L’excellence dans des écrins d’exception
S’il sait s’en assurer la promotion, Cyrille Robineau s’attache avant tout à conserver le degré d’excellence de la maison Boissier en s’appliquant dans le choix de ses ingrédients. On sollicite même le confiseur pour inventer des gourmandises à partir de fruits exotiques dont se délecteront les fins gourmets pendant plusieurs décennies.
Plusieurs décennies qui verront se succéder quatre générations, et ce malgré les trois guerres, à la direction d’une entreprise qui fait désormais figure d’institution. Dans les années 30 apparaitront les boîtes métalliques, de vraies petites oeuvres d’art : ces bonbonnières nickelées couvertes d’aluminium et ornées d’amusantes peintures sur verre ou sur glace font aujourd’hui le bonheur des collectionneurs.
En 1867, dans le Figaro : Boissier est le confiseur préféré de la haute bourgeoisie impériale « les douceurs de l’empire », les papillotes de la princesse Mathilde, les caramels du Petit Prince.
En 1879, Marie Duplessis, muse et compagne d’Alexandre Dumas (il s’est inspiré d’elle pour la dame aux Camélias), prend chez Boissier ses chocolats et ses bonbons pour le spectacle.

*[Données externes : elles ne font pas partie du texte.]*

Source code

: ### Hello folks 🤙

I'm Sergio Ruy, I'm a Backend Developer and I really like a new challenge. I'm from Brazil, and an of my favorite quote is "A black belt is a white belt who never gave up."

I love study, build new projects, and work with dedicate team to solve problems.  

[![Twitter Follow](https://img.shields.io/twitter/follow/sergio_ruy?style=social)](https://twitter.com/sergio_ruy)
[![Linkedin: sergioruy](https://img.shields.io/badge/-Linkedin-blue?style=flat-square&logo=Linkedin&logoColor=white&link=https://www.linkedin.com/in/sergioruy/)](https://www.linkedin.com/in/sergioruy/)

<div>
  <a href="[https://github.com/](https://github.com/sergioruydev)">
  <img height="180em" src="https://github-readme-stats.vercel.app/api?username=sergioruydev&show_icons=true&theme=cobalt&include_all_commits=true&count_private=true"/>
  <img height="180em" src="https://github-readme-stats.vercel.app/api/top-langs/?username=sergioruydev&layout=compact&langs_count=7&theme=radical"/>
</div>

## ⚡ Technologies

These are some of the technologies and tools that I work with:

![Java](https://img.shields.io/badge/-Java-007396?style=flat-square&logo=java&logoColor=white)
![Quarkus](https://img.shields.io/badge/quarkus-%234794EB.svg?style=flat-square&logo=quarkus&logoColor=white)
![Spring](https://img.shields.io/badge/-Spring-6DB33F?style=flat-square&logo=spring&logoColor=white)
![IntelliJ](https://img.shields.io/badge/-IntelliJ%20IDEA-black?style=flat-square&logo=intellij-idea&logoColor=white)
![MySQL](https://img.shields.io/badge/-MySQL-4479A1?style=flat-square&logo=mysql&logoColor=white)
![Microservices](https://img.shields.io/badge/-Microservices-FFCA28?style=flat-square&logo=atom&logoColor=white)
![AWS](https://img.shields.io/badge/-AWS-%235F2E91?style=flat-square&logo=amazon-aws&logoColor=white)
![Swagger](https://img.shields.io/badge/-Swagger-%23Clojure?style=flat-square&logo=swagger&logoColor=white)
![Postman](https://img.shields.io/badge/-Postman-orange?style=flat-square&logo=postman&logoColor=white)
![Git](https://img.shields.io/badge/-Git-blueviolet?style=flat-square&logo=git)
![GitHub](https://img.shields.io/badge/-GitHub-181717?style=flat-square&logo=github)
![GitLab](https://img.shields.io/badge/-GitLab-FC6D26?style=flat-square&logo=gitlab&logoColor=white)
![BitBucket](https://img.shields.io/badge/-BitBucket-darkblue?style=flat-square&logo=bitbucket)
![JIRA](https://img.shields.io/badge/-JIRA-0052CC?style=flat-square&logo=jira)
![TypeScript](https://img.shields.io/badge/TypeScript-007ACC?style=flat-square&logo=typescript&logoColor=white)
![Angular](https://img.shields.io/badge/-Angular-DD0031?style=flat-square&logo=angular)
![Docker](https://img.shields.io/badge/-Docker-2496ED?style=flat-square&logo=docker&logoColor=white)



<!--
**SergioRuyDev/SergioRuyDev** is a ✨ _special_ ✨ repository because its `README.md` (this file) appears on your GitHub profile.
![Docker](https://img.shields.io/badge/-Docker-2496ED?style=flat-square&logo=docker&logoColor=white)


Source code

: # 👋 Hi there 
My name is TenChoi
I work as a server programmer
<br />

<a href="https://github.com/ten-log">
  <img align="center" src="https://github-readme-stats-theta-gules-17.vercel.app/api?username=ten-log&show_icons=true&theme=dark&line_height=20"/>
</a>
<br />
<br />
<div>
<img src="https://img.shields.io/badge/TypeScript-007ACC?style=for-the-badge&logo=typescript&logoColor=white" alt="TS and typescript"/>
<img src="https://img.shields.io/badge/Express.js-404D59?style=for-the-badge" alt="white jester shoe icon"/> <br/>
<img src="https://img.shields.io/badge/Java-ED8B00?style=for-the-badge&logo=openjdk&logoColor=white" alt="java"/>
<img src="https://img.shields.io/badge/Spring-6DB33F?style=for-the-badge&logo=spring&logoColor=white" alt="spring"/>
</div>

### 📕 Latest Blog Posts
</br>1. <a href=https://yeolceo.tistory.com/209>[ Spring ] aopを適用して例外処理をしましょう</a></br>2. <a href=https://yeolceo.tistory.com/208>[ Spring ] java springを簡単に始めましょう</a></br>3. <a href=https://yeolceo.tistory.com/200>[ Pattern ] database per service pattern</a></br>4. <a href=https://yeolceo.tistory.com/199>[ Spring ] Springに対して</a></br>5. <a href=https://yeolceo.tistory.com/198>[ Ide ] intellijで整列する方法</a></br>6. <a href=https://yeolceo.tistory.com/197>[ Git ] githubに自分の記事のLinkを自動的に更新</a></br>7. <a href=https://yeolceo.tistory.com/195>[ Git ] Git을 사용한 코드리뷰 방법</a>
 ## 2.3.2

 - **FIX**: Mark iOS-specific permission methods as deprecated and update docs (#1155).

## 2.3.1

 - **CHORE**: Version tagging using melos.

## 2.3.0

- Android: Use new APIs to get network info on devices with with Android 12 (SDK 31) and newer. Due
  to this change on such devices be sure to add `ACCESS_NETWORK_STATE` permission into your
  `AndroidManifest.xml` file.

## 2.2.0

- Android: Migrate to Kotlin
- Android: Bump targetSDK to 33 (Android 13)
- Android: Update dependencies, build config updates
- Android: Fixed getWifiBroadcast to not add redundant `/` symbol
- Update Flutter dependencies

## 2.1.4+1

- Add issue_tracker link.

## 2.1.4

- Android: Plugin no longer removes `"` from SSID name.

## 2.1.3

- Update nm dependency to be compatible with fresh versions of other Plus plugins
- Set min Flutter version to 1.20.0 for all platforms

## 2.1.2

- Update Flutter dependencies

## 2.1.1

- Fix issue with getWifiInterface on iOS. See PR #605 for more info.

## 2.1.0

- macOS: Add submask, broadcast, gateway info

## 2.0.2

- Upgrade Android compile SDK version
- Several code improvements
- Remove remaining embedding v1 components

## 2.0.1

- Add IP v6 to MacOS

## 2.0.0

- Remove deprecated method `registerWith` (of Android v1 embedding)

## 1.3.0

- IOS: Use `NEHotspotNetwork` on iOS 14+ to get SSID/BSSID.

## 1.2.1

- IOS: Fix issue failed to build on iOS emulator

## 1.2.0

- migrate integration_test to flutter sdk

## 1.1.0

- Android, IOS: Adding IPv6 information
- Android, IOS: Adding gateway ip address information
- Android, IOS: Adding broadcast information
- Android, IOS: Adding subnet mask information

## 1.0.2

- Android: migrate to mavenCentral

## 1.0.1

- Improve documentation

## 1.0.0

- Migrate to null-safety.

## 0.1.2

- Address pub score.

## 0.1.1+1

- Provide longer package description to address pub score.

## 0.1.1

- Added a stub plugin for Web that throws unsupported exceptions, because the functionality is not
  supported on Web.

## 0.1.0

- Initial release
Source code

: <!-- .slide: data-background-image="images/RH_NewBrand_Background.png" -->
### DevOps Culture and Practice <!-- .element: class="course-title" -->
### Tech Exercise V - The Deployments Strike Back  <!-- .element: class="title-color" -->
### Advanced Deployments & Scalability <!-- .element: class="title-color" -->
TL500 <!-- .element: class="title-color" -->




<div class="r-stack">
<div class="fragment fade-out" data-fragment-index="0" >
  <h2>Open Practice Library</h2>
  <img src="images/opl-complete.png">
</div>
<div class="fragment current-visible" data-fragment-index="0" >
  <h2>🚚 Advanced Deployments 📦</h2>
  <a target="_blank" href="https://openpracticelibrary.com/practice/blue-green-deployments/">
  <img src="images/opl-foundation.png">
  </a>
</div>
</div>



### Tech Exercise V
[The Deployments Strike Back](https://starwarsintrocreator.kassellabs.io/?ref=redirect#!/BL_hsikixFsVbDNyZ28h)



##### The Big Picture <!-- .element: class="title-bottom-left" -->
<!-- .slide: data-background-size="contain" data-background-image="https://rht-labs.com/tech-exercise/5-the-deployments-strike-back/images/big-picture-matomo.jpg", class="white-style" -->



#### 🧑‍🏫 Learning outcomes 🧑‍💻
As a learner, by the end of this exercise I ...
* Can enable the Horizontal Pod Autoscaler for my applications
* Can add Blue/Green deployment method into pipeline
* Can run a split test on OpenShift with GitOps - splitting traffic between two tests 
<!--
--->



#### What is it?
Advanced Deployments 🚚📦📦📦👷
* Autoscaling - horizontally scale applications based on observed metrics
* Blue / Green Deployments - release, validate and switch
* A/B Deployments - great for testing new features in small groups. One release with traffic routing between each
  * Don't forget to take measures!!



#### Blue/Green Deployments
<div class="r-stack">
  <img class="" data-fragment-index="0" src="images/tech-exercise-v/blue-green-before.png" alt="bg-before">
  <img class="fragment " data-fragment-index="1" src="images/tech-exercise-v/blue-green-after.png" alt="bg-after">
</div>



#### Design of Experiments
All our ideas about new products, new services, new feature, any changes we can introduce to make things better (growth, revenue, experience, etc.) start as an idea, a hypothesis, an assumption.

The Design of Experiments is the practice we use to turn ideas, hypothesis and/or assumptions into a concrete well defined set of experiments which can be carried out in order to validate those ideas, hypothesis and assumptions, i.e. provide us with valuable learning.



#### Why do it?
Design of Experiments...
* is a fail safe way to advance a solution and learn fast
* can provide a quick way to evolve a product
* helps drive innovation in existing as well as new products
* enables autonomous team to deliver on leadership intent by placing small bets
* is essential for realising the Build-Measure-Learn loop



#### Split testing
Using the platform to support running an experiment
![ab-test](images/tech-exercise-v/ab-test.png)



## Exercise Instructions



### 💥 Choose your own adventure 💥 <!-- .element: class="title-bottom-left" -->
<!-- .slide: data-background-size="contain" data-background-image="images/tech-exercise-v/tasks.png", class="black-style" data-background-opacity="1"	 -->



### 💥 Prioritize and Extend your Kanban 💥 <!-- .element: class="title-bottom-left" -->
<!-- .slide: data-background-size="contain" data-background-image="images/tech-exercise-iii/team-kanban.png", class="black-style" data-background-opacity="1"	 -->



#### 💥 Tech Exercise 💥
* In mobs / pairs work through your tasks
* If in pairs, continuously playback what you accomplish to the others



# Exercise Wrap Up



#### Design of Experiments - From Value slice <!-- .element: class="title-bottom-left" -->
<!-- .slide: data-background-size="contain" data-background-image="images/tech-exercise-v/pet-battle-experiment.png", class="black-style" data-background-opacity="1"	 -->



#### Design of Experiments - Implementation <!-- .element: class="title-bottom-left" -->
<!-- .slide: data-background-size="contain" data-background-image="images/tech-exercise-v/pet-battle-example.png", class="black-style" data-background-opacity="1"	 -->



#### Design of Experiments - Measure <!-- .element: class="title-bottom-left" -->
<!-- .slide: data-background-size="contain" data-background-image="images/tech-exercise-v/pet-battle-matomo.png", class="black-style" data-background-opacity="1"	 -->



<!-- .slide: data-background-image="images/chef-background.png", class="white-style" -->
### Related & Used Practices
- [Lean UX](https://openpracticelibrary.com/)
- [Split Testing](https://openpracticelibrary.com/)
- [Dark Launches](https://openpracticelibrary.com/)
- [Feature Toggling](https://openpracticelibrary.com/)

Le réveil de la belle endormie
L’histoire aurait pu s’arrêter pour cette maison mise en sommeil à la fin du XXème siècle, mais sa reprise commerciale par les fondateurs du Salon du Chocolat, Sylvie Douce et François Jeantet, ressuscite la belle endormie le 14 février 2000 : un beau cadeau de Saint-Valentin pour ces amoureux des produits d’exceptions qui ont alors à coeur de préserver un héritage gastronomique.
Depuis sa création, Boissier s’est ingéniée à conserver un savoir-faire artisanal unique en mêlant tradition et modernité. Ses confiseries haut-de-gamme naturelles préservent les saveurs authentiques de leurs ingrédients. Au fil du temps, les recettes ont été revisitées afin de diversifier la gamme et de proposer des recettes insolites et novatrices, adaptées aux inconditionnels et à une nouvelle clientèle. De même, les boîtes et le packaging ont été réédités depuis des archives Boissier redécouverte (collection d’environ 3000 objets collector de la marque).